Two years ago, the Securities and Exchange Commission (SEC) proposed Rule 151A, which would have regulated indexed annuities as securities rather than insurance products. After a long battle, however, indexed annuities have secured their fixed insurance status of thanks to two final actions:
- The District of Columbia U.S. Court of Appeals vacated Rule 151A
- Iowa Sen. Tom Harkin added an amendment to the Dodd-Frank Wall Street Reform and Consumer Protection Act, which would ensure state regulation of the index-linked annuities.
Now that the dust has settled, what have we learned?
The real issue
Indexed annuities are products that provide a guaranteed income that one cannot outlive, while providing a minimum guarantee, protection from market losses, and the opportunity for gains based on the performance of an outside stock market index. These products first made their way onto the insurance scene on Feb. 5, 1995 when Keyport Life (now Sun Life) introduced their novel idea of combining the best features of both fixed and variable annuities.
At the time, it seemed logical to everyone that the products be regulated as insurance rather than securities. After all, the purchaser’s principal and gains were protected from any losses that were due to stock market volatility. In addition, indexed annuities met the three criteria for the SEC’s Section 3(a)(8) exemption from securities regulation in the Securities Exchange Act of 1934. This exemption was determined eight years before indexed annuities were ever introduced, and indicated that a product was not subject to SEC regulation if:
- The annuity contract was subject to supervision by the state insurance commissioner;
- The insurer assumes the investment risk under the annuity (as opposed to the purchaser)
- The annuity is not marketed primarily as an investment.
So, it seemed clear that indexed annuities were fixed insurance products, and not securities – at least based on the SEC’s own words in 1987.
More than a decade later, the SEC’s proposed Rule 151A created a new definition of what could and could not be deemed an “annuity contract.” The new rule said an annuity was not a fixed insurance contract, and was thereby subject to SEC regulation, if:
- The crediting method is based on the performance of a security or index
- The amount credited is more likely than not to exceed the minimum guarantee on the contract.

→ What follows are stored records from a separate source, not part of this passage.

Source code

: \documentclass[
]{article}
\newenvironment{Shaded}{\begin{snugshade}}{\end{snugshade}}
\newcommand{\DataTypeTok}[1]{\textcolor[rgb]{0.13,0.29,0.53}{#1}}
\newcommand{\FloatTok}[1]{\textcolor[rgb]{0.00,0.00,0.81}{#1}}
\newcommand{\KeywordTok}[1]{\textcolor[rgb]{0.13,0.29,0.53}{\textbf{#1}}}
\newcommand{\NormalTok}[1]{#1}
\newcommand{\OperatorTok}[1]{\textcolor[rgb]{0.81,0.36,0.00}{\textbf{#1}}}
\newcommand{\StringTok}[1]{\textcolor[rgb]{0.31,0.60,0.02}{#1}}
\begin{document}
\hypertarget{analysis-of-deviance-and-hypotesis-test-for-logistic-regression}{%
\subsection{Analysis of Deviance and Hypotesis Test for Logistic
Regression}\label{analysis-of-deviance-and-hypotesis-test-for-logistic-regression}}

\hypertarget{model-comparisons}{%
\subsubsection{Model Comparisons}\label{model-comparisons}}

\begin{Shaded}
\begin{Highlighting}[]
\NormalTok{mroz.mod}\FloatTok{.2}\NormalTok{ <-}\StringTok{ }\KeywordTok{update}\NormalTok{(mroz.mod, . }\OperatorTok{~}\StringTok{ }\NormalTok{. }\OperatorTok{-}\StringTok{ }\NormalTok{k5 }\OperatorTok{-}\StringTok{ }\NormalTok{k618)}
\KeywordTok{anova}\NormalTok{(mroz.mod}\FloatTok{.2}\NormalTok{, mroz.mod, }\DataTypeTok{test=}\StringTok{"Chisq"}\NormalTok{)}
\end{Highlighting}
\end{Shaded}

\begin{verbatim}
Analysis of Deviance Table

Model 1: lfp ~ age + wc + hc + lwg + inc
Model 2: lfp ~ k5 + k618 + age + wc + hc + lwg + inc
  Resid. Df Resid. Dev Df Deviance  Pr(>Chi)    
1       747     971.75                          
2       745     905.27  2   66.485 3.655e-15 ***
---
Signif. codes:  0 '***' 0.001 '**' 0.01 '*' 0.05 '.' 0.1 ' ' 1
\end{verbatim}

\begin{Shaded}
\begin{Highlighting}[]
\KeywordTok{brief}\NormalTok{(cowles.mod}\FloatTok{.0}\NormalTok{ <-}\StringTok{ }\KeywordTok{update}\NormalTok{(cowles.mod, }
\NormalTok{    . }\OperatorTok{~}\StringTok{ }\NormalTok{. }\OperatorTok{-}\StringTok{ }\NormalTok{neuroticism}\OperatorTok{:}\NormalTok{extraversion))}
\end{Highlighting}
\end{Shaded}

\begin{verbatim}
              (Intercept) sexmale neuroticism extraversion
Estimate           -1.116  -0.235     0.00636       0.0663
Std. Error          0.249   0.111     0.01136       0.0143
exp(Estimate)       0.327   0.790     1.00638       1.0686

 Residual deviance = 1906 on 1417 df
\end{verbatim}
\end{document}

Interestingly, indexed life insurance products (IUL) met the SEC’s new definition, and yet IUL was expressly excluded from SEC regulation in Rule 151A. To many, it appeared that the SEC was intentionally targeting the indexed annuity for SEC regulation. Unfortunately, the definition was so vague that it was subject to wide interpretation – would whole life products with indexed-linked benefits then meet the definition of a security?

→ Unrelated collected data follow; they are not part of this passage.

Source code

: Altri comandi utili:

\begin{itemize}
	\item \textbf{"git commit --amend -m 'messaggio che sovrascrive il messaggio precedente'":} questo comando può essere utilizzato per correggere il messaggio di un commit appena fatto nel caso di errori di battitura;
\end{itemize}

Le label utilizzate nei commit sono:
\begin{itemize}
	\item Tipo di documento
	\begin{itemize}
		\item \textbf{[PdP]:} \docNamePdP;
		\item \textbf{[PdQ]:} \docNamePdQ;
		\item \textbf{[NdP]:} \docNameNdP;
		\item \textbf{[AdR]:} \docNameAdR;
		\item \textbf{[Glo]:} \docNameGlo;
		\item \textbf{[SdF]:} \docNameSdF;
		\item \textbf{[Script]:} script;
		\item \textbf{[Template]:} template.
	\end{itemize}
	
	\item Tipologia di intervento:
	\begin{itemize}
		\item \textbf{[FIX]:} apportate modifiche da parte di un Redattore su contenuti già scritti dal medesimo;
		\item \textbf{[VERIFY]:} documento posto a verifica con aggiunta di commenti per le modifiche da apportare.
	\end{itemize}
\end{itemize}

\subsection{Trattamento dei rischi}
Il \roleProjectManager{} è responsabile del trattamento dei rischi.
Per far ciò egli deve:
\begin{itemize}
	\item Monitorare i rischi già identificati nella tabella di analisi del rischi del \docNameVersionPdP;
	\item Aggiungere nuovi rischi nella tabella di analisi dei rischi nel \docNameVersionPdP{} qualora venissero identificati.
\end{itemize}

In light of all of this redefining, the securities regulators’ actions began to be viewed as a power grab and an opportunity for job security. After all, what business did securities regulators have in regulating a product that they themselves had previously defined as insurance? The issue suddenly became a fight for state regulation of insurance products, rather than a fight for indexed annuities.
An industry effort
There was an instant need for support from even those who were disinterested in the indexed annuity market. The insurance industry wanted to send a message that it was not OK for securities regulators to have jurisdiction over fixed insurance products.